Boa parte da fama da filosofia portuguesa deve-se à teoria dos presuntos implicados. Esta teoria, que constitui um ramo da metafísica modal, afirma que não há diferença entre o que pode acontecer e o aquilo que acontece, ou aconteceu. Tome-se o caso das coisas que fazemos, ou acções humanas: segundo a teoria, a nossa implicação nas acções que podemos cometer mas ainda não cometemos é de espécie presunta: todos somos presuntos implicados. Que quer isto dizer na prática?

O instrumento mais comum da teoria dos presuntos implicados são as estatísticas; e o seu modo de raciocínio é a probabilidade. A probabilidade determina um tipo de implicação presunta. Para calcular a probabilidade de uma implicação, e a sua natureza presunta, basta saber um pouco de matemática, mas sobretudo muito de ciências sociais (as ciências sociais consistem em atribuir probabilidade alta àquilo que queremos que aconteça). Há um problema com o raciocínio que no entanto não é matemático. De facto o futuro não costuma estar implicado, a não ser de modo muito trivial e vago, no passado.
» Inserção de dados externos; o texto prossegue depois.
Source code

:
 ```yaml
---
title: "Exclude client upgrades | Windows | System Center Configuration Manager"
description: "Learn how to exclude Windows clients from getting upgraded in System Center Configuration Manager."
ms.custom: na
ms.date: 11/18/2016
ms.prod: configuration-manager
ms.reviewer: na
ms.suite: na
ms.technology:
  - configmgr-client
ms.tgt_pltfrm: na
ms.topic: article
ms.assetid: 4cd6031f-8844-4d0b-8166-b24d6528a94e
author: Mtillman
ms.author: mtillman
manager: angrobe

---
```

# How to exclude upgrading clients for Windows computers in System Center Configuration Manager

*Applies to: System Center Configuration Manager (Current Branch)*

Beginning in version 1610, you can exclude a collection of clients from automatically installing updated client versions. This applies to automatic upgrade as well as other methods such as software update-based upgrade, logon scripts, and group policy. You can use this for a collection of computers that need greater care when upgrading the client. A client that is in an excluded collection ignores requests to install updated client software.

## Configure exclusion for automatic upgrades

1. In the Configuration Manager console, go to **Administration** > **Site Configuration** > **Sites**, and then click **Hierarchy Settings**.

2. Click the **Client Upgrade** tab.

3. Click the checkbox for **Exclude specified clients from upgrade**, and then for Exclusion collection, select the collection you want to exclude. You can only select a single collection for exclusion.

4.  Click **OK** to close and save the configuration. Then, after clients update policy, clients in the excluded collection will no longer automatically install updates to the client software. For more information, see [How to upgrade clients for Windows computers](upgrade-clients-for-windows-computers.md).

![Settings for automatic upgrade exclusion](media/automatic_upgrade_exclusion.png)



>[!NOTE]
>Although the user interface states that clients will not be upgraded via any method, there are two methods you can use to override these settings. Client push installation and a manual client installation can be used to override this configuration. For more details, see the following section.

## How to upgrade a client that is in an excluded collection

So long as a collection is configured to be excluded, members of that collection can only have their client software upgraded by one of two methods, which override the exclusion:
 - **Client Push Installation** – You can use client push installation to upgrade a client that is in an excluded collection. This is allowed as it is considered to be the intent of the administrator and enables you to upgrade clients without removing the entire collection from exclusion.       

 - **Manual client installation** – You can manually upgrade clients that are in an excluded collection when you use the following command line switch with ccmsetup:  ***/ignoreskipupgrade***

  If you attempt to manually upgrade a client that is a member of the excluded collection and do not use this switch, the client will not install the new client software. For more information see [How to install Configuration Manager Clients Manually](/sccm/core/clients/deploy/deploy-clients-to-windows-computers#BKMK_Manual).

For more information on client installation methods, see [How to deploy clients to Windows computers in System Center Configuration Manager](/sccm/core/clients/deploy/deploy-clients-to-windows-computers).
É, como defenderam alguns filósofos estrangeiros, Intrinsecamente Ladino.

Um exemplo da teoria dos presuntos implicados é representado pelo conceito fiscal português: ‘pagamento por conta.’ O conceito tem dois fins. É usado para estipular que, para efeitos fiscais, na vida tudo se repete, e o futuro será sempre igual ao passado; podendo assim ser presunto que os nossos rendimentos do ano n+1 serão idênticos aos do ano n. Este uso tem todavia um inconveniente: não explica que todos os anos aconteçam algumas coisas que ainda não tinham acontecido até aí. Será afinal o futuro intrinsecamente ladino? A dúvida suscitou a invenção de um segundo princípio fiscal e político, que estabelece que o futuro excede necessariamente o passado em prosperidade. Dada a ausência ou modéstia de rendimentos de um ano n, é presunto pelo segundo princípio que teremos necessariamente rendimentos úberes no ano n+1.
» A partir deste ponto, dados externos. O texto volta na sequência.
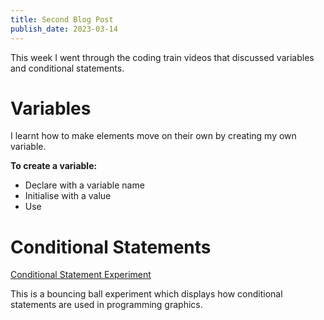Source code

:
 ```yaml
---
title: Second Blog Post
publish_date: 2023-03-14
---
```


This week I went through the coding train videos that discussed variables and conditional statements. 

# Variables 

I learnt how to make elements move on their own by creating my own variable. 

**To create a variable:**
- Declare with a variable name
- Initialise with a value
- Use 

# Conditional Statements

[Conditional Statement Experiment](https://editor.p5js.org/annieconron/full/-oD0jGn-El)

This is a bouncing ball experiment which displays how conditional statements are used in programming graphics.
Ambos os princípios requerem que o contribuinte prove à autoridade tributária que certas coisas não lhe irão acontecer; mas para a autoridade tributária basta que possam. São colóquios que exigem um talento filosófico que a maioria dos contribuintes não tem. Por outro lado, embora os dois princípios sejam contraditórios entre si, exprimem a ideia comum de que os impostos devem ser pagos antes de haver uma causa para o fazer.

A ideia parece a alguns inconsistente: como resolver a questão? Os impostos fazem naturalmente arranjo a quem os recebe; não ocorrerá a ninguém não os pagar pontualmente. O único remédio para a inconsistência destas teorias é o de alargar (por via legislativa) a aplicação da teoria presunta. Deverá assim ser requerido por lei que os demais contribuintes nos adiantem aquilo que é presunto que iremos ganhar em cada ano n+1. Obteremos deste modo rendimentos por conta para, de modo já metafisicamente consistente, poder pagar os nossos impostos por conta.